Il me semble, Chryses, que je ne vois plus chez vous
Agatocle, qui paroissoit tant de vos amis ? Chryses.
Non, je ne sçai ce qu’il
est devenu ? Sophrone.
Lui ? il est
toujours en cette Ville, il n’y a que deux jours que je
l’ai rencontré. Chryses.
Qu’il soit
où il voudra, il ne vient plus chez-moi.
Sophrone.
Quoi, donc, êtes vous
brouillez ? Chryses.
Je ne croi
pas ; du moins je sçai que je ne suis pas brouillé avec
lui, c’est lui apparemment qui est brouillé avec moi ;
car pour moi je ne me brouille jamais avec personne.
Sophrone.
Mais encore ; quelle
raison croyez-vous qu’il ait eu de se brouiller avec
vous ? Chryses.
Aucune, que je
sçache ; mais il est formaliste, & il veut,
imaginez-vous, que je lui rende visite ; ou du moins que
j’envoïe quelque fois chez lui ? il se plait qu’après
trois ou quatre mois d’absence, je ne lui ai pas donné
avis de mon retour.
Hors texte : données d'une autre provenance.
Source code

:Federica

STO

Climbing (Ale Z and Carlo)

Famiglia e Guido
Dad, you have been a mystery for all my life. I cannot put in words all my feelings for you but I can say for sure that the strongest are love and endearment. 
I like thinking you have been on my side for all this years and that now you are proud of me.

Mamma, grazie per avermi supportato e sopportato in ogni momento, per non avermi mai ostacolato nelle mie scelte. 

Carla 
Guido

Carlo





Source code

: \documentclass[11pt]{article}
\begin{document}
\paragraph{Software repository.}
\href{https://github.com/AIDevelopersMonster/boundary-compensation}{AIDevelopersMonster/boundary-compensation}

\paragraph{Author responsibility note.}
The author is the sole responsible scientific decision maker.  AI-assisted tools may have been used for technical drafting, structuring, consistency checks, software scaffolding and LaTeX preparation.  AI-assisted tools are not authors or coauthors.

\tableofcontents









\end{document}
Sophrone.
Etiez-vous parti sans lui dire ? Chryses.
La belle demande : pourquoi
lui-dire ! l’a t-il pû ignorer, &
n’a-t-il pas dû le deviner ? Sophrone.
Apparamment il a dû deviner aussi
votre retour. Chryses.
Ho ! pour
celui-là, il n’a eu que faire de deviner ; j’ai envoïé
dire mon retour à toutes mes connoissances, & ce
n’est que chez lui que je n’ai pas envoïé. Sophrone.
Hé ! pourquoi n’avez-vous
pas en même-tems envoïé chez lui ? Chryses.
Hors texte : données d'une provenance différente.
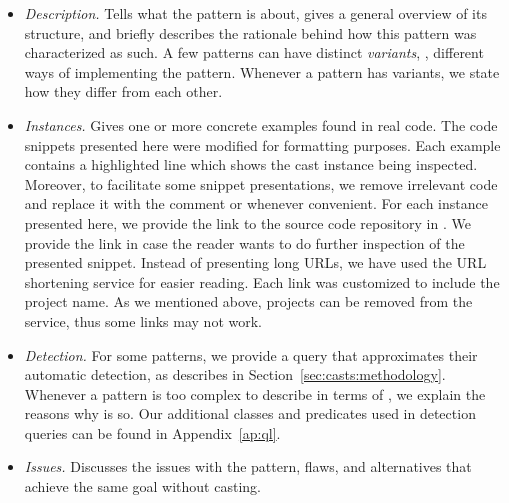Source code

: \begin{itemize}

\item\textit{Description.}
Tells what the pattern is about, gives a general overview of its structure, and
briefly describes the rationale behind how this pattern was characterized as such.
A few patterns can have distinct \emph{variants}, \ie,
different ways of implementing the pattern.
Whenever a pattern has variants,
we state how they differ from each other.

\item\textit{Instances.}
Gives one or more concrete examples found in real code.
The code snippets presented here were modified for formatting purposes.
Each example contains a highlighted line which shows the cast instance being inspected.
Moreover, to facilitate some snippet presentations,
we remove irrelevant code and replace it with the comment
\code{// [...]} or \code{/* [...] */} whenever convenient.
For each instance presented here,
we provide the link to the source code repository in \lgtm{}.
We provide the link in case the reader wants to do further inspection of the presented snippet.
Instead of presenting long \lgtm{} URLs,
we have used the URL shortening service
\href{https://bitly.com/}{\bitly} for easier reading.
Each \bitly{} link was customized to include the project name.
As we mentioned above, projects can be removed from the \lgtm{} service,
thus some links may not work.

\item\textit{Detection.}
For some patterns,
we provide a \ql{} query that approximates their automatic detection,
as describes in Section~\ref{sec:casts:methodology}.
Whenever a pattern is too complex to describe in terms of \ql{},
we explain the reasons why is so.
Our additional \ql{} classes and predicates used in detection queries can be found in Appendix~\ref{ap:ql}.

\item\textit{Issues.}
Discusses the issues with the pattern, flaws, and alternatives that achieve the same goal without casting.

\end{itemize}


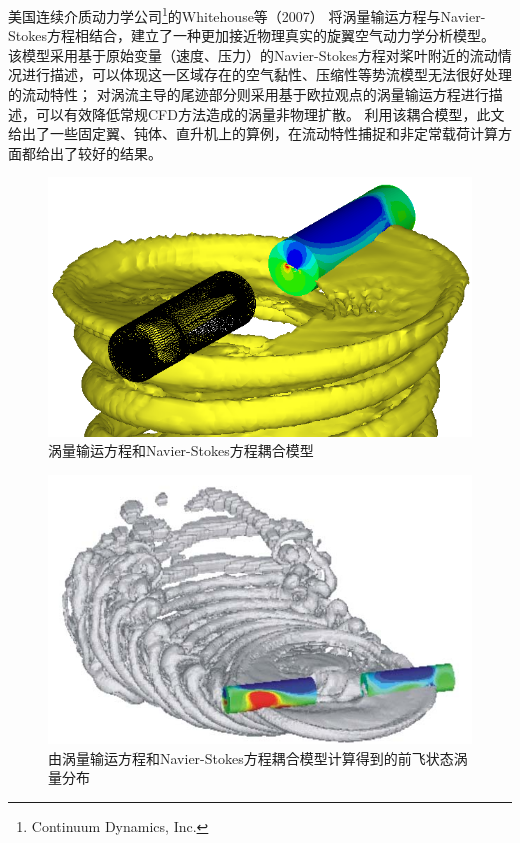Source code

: \documentclass[doctor,openright,twoside,color]{buaathesis}
\begin{document}
美国连续介质动力学公司\footnote{Continuum Dynamics, Inc.}的Whitehouse等（2007）
将涡量输运方程与Navier-Stokes方程相结合，建立了一种更加接近物理真实的旋翼空气动力学分析模型。
该模型采用基于原始变量（速度、压力）的Navier-Stokes方程对桨叶附近的流动情况进行描述，可以体现这一区域存在的空气黏性、压缩性等势流模型无法很好处理的流动特性；
对涡流主导的尾迹部分则采用基于欧拉观点的涡量输运方程进行描述，可以有效降低常规CFD方法造成的涡量非物理扩散。
利用该耦合模型，此文给出了一些固定翼、钝体、直升机上的算例，在流动特性捕捉和非定常载荷计算方面都给出了较好的结果。
\begin{figure}[t!]
    \centering
    \includegraphics[height=0.25\textheight]{figures/whitehouse.png}
    \caption{涡量输运方程和Navier-Stokes方程耦合模型}
\end{figure}
\begin{figure}[t!]
    \centering
    \includegraphics[height=0.25\textheight]{figures/whitehouse1.png}
    \caption{由涡量输运方程和Navier-Stokes方程耦合模型计算得到的前飞状态涡量分布}
\end{figure}
\end{document}
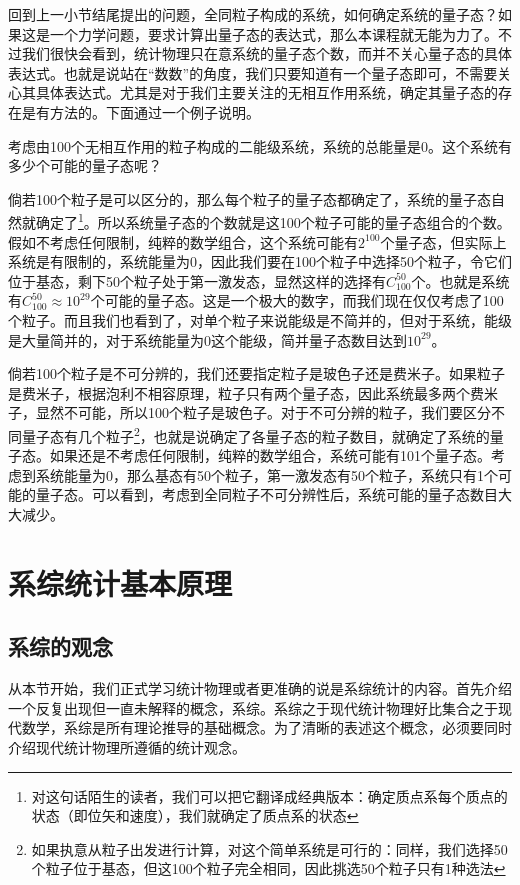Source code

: \documentclass[../../main.tex]{subfiles}
\begin{document}
回到上一小节结尾提出的问题，全同粒子构成的系统，如何确定系统的量子态？如果这是一个力学问题，要求计算出量子态的表达式，那么本课程就无能为力了。不过我们很快会看到，统计物理只在意系统的量子态个数，而并不关心量子态的具体表达式。也就是说站在“数数”的角度，我们只要知道有一个量子态即可，不需要关心其具体表达式。尤其是对于我们主要关注的无相互作用系统，确定其量子态的存在是有方法的。下面通过一个例子说明。
\begin{example}
    考虑由100个无相互作用的粒子构成的二能级系统，系统的总能量是0。这个系统有多少个可能的量子态呢？
    \begin{solution}
        倘若100个粒子是可以区分的，那么每个粒子的量子态都确定了，系统的量子态自然就确定了\footnote{对这句话陌生的读者，我们可以把它翻译成经典版本：确定质点系每个质点的状态（即位矢和速度），我们就确定了质点系的状态}。所以系统量子态的个数就是这100个粒子可能的量子态组合的个数。假如不考虑任何限制，纯粹的数学组合，这个系统可能有\(2^{100}\)个量子态，但实际上系统是有限制的，系统能量为0，因此我们要在100个粒子中选择50个粒子，令它们位于基态，剩下50个粒子处于第一激发态，显然这样的选择有\(C_{100}^{50}\)个。也就是系统有\(C_{100}^{50}\approx10^{29}\)个可能的量子态。这是一个极大的数字，而我们现在仅仅考虑了100个粒子。而且我们也看到了，对单个粒子来说能级是不简并的，但对于系统，能级是大量简并的，对于系统能量为0这个能级，简并量子态数目达到\(10^{29}\)。

        倘若100个粒子是不可分辨的，我们还要指定粒子是玻色子还是费米子。如果粒子是费米子，根据泡利不相容原理，粒子只有两个量子态，因此系统最多两个费米子，显然不可能，所以100个粒子是玻色子。对于不可分辨的粒子，我们要区分不同量子态有几个粒子\footnote{如果执意从粒子出发进行计算，对这个简单系统是可行的：同样，我们选择50个粒子位于基态，但这100个粒子完全相同，因此挑选50个粒子只有1种选法}，也就是说确定了各量子态的粒子数目，就确定了系统的量子态。如果还是不考虑任何限制，纯粹的数学组合，系统可能有101个量子态。考虑到系统能量为0，那么基态有50个粒子，第一激发态有50个粒子，系统只有1个可能的量子态。可以看到，考虑到全同粒子不可分辨性后，系统可能的量子态数目大大减少。
    \end{solution}
\end{example}


\section{系综统计基本原理}
\subsection{系综的观念}
从本节开始，我们正式学习统计物理或者更准确的说是系综统计的内容。首先介绍一个反复出现但一直未解释的概念，系综。系综之于现代统计物理好比集合之于现代数学，系综是所有理论推导的基础概念。为了清晰的表述这个概念，必须要同时介绍现代统计物理所遵循的统计观念。
\end{document}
Bon, est-ce qu’on en use ainsi avec
ses amis ? n’étoit-ce pas à lui à me venir voir, s’il en
avoit envie ? Sophrone.
Peut-être
a-t-il cru qu’il y avoit de l’affectation de votre part,
& que vous n’aviez manqué de l’avertir de votre
retour, que parce que vous ne vous souciez pas de le
voir.
Chryses.
C’est ce qu’il s’est
imaginé, & ce qui apparemment l’a empêché de venir ;
mais pour moi je ne lui ai donné aucun sujet de croire
que je ne me souciois pas de le voir. Sophrone.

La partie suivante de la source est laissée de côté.